Cuando yo era niña, uno de mis cuentos favoritos se titulaba “La mano peluda”. Era una historia larga y muy entretenida acerca de una niña remilgosa con la comida (¡como yo!) que tenía una gatita que se llamaba Fererica (¡como mi gatita!) y que vencía a un ogro con mucho ingenio y un recurso ligeramente extraño y anacrónico. Lo más extraño del cuento de “La mano peluda” es que la única persona que se lo sabía era mi mamá. Cuando creí y quise buscarlo me encontré con varias versiones de “La mano peluda”, que al parecer es un personaje típico de los cuentos tradicionales españoles, pero ninguna de esas historias se parecía a la que me contaba mi mamá. Frustrada, le pregunté al respecto a mi papá y me enteré de un oscuro secreto: “La mano peluda”, lo mismo que otros de mis cuentos favoritos (por ejemplo, algunas de las aventuras más delirantes del Tío Conejo y el Tío Coyote) no estaban en las antologías porque se los habían inventado al vuelo él y mi mamá (mi papá, los del Tío Conejo y el Tío Coyote; mi mamá, los que tenían gatitos, ogros, manos peludas y estructura como de cuento de hada). Según mi papá, al ser yo una escuchadora de cuentos insaciable, a veces tenían que añadir episodios o personajes más de mi gusto a cuentos ya conocidos, y a veces de plano tenían que inventarse historias completas. Eso explicaba por qué no encontré nunca la variación de Ricitos de Oro y los Tres Gatitos, pero no por qué tenía (tengo) tan vívida la imagen de un libro del que me la leían. Eso también me lo explicó mi papá: de niña me gustaba que me leyeran historias, no que las inventaran. Así que fingían leerlas de mis libros (total, yo todavía era una completa analfabeta, así que no me daba cuenta de nada). El problema era que yo tenía muy buena memoria, así que luego les pedía que las volvieran a contar y me enojaba si cambiaban el orden de los acontecimientos o si variaban detalles.
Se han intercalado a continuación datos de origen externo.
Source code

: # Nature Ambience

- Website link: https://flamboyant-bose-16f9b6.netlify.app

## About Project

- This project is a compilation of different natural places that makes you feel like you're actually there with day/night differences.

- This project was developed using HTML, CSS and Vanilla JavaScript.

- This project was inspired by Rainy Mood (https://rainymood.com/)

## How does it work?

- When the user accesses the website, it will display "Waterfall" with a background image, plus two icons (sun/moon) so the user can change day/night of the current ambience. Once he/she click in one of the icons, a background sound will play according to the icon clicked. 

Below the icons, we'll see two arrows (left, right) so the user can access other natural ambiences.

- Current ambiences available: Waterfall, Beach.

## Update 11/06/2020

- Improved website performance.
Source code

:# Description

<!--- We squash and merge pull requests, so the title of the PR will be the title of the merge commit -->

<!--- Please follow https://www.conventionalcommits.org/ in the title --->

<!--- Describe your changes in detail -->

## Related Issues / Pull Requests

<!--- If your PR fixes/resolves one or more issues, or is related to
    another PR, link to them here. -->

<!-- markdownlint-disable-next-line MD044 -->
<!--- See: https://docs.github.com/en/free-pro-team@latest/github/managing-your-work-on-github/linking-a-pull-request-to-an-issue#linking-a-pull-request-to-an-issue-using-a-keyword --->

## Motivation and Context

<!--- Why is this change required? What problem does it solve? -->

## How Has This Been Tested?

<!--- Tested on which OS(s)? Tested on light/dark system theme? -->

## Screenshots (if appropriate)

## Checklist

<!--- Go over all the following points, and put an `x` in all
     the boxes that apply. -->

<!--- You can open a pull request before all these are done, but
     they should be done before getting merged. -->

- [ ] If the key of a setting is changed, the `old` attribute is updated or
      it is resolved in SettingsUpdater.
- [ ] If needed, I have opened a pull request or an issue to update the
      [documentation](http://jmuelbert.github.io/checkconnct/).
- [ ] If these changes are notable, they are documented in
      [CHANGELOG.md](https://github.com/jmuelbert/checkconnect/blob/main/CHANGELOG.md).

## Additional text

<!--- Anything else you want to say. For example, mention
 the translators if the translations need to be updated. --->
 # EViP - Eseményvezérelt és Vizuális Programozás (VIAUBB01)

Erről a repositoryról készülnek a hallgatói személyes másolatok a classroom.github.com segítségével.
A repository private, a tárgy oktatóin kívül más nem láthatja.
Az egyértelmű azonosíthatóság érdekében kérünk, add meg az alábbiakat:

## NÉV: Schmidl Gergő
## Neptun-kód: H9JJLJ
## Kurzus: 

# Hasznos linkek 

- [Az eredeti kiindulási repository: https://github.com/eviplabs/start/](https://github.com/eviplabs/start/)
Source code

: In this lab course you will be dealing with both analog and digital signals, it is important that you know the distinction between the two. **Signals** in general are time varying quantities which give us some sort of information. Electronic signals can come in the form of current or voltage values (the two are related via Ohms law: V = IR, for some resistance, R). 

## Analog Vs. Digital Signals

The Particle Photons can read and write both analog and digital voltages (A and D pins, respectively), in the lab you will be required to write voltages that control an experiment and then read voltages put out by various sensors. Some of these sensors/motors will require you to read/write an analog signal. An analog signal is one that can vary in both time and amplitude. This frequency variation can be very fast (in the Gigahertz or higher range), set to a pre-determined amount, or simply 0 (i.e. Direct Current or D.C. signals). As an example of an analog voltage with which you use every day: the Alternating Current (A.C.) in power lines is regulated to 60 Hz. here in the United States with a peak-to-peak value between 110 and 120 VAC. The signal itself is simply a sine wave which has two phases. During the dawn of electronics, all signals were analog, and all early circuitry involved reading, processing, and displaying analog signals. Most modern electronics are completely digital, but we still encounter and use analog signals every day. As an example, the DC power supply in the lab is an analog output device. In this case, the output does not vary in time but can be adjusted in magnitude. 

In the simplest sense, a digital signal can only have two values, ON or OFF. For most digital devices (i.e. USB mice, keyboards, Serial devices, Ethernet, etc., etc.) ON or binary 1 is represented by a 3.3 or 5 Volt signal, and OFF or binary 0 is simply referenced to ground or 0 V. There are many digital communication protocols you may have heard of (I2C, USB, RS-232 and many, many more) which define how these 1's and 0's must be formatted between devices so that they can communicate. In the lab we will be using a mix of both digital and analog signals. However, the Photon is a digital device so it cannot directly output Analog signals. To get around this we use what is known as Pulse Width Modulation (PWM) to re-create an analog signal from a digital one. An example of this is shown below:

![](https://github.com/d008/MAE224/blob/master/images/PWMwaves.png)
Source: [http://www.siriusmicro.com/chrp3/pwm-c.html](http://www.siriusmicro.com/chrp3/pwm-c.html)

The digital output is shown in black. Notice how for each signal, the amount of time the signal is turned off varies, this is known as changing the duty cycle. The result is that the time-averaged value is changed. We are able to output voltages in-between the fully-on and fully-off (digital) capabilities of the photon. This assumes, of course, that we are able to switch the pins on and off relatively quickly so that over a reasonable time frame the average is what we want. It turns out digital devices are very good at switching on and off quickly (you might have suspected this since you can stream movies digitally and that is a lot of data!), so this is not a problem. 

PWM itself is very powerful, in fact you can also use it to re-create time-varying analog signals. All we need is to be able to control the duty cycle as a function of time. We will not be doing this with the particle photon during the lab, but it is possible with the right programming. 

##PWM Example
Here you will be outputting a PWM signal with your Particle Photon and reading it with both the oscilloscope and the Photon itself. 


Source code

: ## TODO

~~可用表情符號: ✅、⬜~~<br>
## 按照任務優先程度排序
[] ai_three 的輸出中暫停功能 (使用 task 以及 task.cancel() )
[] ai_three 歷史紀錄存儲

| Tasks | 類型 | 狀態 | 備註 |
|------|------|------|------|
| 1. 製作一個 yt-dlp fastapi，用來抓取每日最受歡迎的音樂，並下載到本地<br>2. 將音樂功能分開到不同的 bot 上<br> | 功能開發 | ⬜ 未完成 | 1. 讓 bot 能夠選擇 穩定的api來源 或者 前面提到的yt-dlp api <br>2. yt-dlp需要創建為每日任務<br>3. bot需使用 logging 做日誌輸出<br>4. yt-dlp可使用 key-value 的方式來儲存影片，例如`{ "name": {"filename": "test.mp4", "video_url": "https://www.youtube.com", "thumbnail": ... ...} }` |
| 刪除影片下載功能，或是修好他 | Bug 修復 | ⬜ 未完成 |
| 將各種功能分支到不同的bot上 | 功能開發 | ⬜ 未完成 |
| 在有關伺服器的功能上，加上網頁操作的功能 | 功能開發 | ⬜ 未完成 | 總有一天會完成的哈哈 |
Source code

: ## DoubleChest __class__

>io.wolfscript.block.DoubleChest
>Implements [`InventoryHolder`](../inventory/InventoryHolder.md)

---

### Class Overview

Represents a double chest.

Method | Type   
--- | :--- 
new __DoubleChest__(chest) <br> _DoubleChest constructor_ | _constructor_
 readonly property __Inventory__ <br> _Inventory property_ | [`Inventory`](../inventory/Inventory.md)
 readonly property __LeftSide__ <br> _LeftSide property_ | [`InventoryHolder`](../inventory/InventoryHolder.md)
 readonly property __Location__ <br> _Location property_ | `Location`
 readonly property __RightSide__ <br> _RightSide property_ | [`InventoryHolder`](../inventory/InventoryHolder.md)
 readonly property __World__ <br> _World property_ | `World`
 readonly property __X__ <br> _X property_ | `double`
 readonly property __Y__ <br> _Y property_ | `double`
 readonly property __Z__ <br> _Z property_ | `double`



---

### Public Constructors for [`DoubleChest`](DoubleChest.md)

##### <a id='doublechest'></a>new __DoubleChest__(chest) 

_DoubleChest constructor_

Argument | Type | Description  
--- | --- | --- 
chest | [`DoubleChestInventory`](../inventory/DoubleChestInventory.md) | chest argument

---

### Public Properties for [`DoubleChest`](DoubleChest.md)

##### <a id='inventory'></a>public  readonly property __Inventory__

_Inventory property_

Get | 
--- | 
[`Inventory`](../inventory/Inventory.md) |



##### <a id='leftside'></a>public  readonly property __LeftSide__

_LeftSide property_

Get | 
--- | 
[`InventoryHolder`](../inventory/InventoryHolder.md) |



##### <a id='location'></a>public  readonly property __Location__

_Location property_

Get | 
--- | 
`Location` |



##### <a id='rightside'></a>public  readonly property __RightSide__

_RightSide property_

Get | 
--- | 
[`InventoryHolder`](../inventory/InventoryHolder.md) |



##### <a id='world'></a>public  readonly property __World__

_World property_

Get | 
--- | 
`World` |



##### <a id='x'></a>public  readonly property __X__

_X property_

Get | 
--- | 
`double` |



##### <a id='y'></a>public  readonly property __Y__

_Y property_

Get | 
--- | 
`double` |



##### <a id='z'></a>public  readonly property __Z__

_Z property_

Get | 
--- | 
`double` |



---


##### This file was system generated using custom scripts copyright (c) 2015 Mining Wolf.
Claro, ellos pensaban que eso era señal de que yo era una chiquilla inteligentísima, por encima del promedio; pero ustedes y yo sabemos que eso piensan toooodos los papás y que es una característica de toooodos los niños y niñas, ¿cierto? (así que no hagan el oso presumiendo que su hijo es niño índigo, violeta o azul pastel sólo porque les maravilla lo bien que hace algo: muy probablemente lo hacer exactamente igual que el resto de los chavitos de su edad).
En fin, lo importante de esta historia no es la inocencia de mis padres con respecto a mi brillantez. Ni siquiera se las cuento por la importancia de leerle (o inventarle) historias a los niños. Lo que les quiero compartir es un resultado colateral: el encanto que tiene hoy para mí poder disfrutar de esas historias que son exclusivamente mías. Por desgracia, mis papás jamás las escribieron; pero varias de ellas están indelebles en mi memoria, y me emocionan tanto que creo que todos deberíamos tener alguna. Como papás, mamás o tíos, bien que podemos irle creando historias especiales a los niños y niñas que amamos, ¿no? No se trata de que sean el próximo Harry Potter: basta con que sean sólo suyas. Ya si luego se derraman hacia otras imaginaciones, como en su momento hizo Alicia en el país de las maravillas, pues genial. Pero incluso si no, esas historias harán feliz a alguien por mucho tiempo.
Hablando de eso, acabo de leer los cuentos que un papá escribió para una sola niña, pero que ella, al crecer, decidió compartir con más gente. Se trata de una colección bellísima, Cuentos desde la cárcel, de Alberto Sánchez Mascuñán, publicada por JP y el Consejo Nacional para la Cultura y las Artes. El autor, como se pueden imaginar, estaba en la cárcel: había dejado España cuando la guerra civil pero había vuelto a su patria a luchar contra Franco y lo habían apresado. Estuvo en la cárcel durante 16 años. Y desde ahí le escribió cuentos a su hijita Blanca, que lo esperaba en México. Blanca los guardó durante muchos años y, ya adulta, decidió compartirlos. Los lectores tenemos la gran suerte de que esta edición facsimilar respeta el formato sencillo y amoroso de los libritos originales. Leerlos es asomarnos a un amor muy grande, el de un papá que quisiera contarle esos cuentos a su hija pero la tiene lejos. No son historias complejas o de esas que revolucionan el mercado editorial cada seis meses (para dejarlo tal como estaba antes), pero son historias emotivas y sinceras. Una pequeña colección que vale la pena tener en casa. Y -¿por qué no?- emular con nuestra propia imaginación y nuestro propio corazón, para que nuestros niños también tengan sus propias historias secretas.